The problem
Exactly as written, return all the data, leaving its pictures behind.

(Data excerpts)
=== Begin Enclosure ===

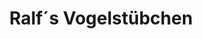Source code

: ---
title: "Ralf´s Vogelstübchen"
url: /georgsmarienhuette/ralf-s-vogelstuebchen/
shop: Allgemein
---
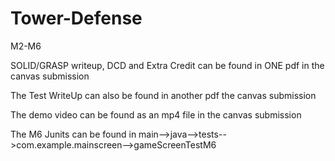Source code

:# Tower-Defense
M2-M6

SOLID/GRASP writeup, DCD and Extra Credit can be found in ONE pdf in the canvas submission

The Test WriteUp can also be found in another pdf the canvas submission

The demo video can be found as an mp4 file in the canvas submission

The M6 Junits can be found in main-->java-->tests-->com.example.mainscreen-->gameScreenTestM6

=== End Enclosure ===

Answer section
Source code

: ---
title: "Ralf´s Vogelstübchen"
url: /georgsmarienhuette/ralf-s-vogelstuebchen/
shop: Allgemein
---
Source code

:# Tower-Defense
M2-M6

SOLID/GRASP writeup, DCD and Extra Credit can be found in ONE pdf in the canvas submission

The Test WriteUp can also be found in another pdf the canvas submission

The demo video can be found as an mp4 file in the canvas submission

The M6 Junits can be found in main-->java-->tests-->com.example.mainscreen-->gameScreenTestM6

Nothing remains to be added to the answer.